**Information given:**
^^^^
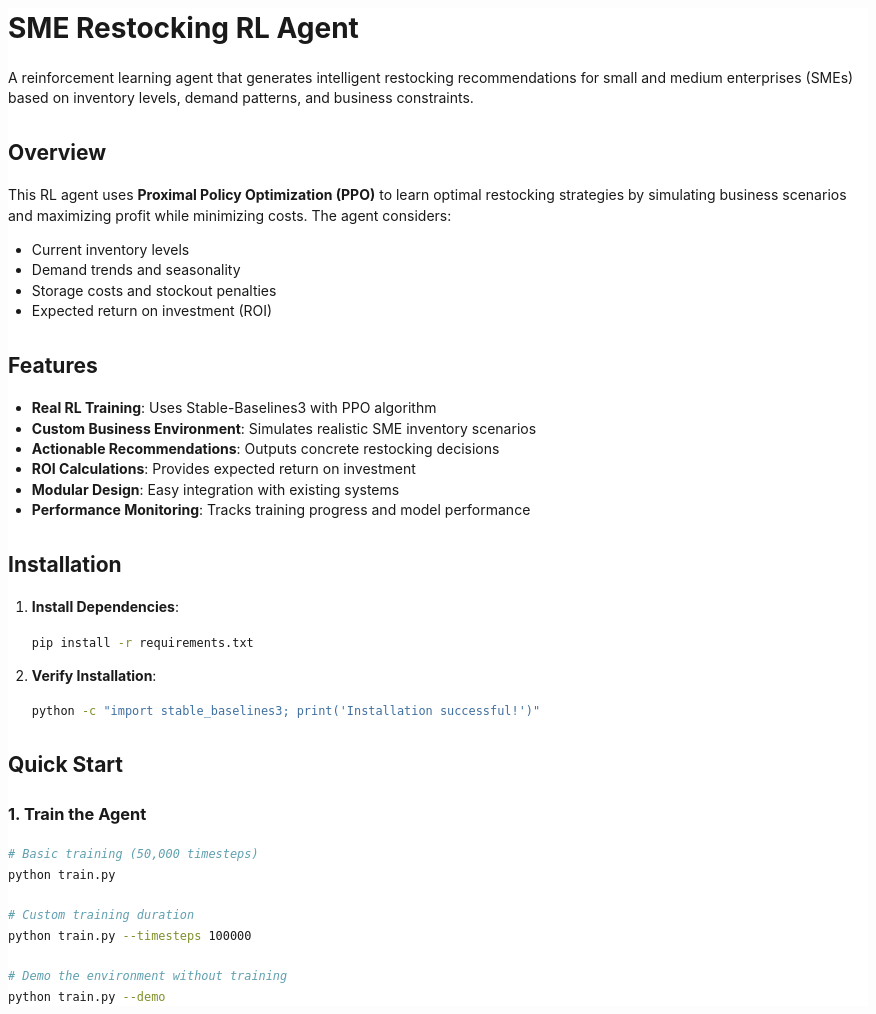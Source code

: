 # SME Restocking RL Agent

A reinforcement learning agent that generates intelligent restocking recommendations for small and medium enterprises (SMEs) based on inventory levels, demand patterns, and business constraints.

## Overview

This RL agent uses **Proximal Policy Optimization (PPO)** to learn optimal restocking strategies by simulating business scenarios and maximizing profit while minimizing costs. The agent considers:

- Current inventory levels
- Demand trends and seasonality
- Storage costs and stockout penalties
- Expected return on investment (ROI)

## Features

- **Real RL Training**: Uses Stable-Baselines3 with PPO algorithm
- **Custom Business Environment**: Simulates realistic SME inventory scenarios
- **Actionable Recommendations**: Outputs concrete restocking decisions
- **ROI Calculations**: Provides expected return on investment
- **Modular Design**: Easy integration with existing systems
- **Performance Monitoring**: Tracks training progress and model performance

## Installation

1. **Install Dependencies**:
   ```bash
   pip install -r requirements.txt
   ```

2. **Verify Installation**:
   ```bash
   python -c "import stable_baselines3; print('Installation successful!')"
   ```

## Quick Start

### 1. Train the Agent

```bash
# Basic training (50,000 timesteps)
python train.py

# Custom training duration
python train.py --timesteps 100000

# Demo the environment without training
python train.py --demo
```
^^^^
**What this task involves:**
An exact, picture-free copy of the entries is required.

**Expected answer:**
Source code

: # SME Restocking RL Agent

A reinforcement learning agent that generates intelligent restocking recommendations for small and medium enterprises (SMEs) based on inventory levels, demand patterns, and business constraints.

## Overview

This RL agent uses **Proximal Policy Optimization (PPO)** to learn optimal restocking strategies by simulating business scenarios and maximizing profit while minimizing costs. The agent considers:

- Current inventory levels
- Demand trends and seasonality
- Storage costs and stockout penalties
- Expected return on investment (ROI)

## Features

- **Real RL Training**: Uses Stable-Baselines3 with PPO algorithm
- **Custom Business Environment**: Simulates realistic SME inventory scenarios
- **Actionable Recommendations**: Outputs concrete restocking decisions
- **ROI Calculations**: Provides expected return on investment
- **Modular Design**: Easy integration with existing systems
- **Performance Monitoring**: Tracks training progress and model performance

## Installation

1. **Install Dependencies**:
   ```bash
   pip install -r requirements.txt
   ```

2. **Verify Installation**:
   ```bash
   python -c "import stable_baselines3; print('Installation successful!')"
   ```

## Quick Start

### 1. Train the Agent

```bash
# Basic training (50,000 timesteps)
python train.py

# Custom training duration
python train.py --timesteps 100000

# Demo the environment without training
python train.py --demo
```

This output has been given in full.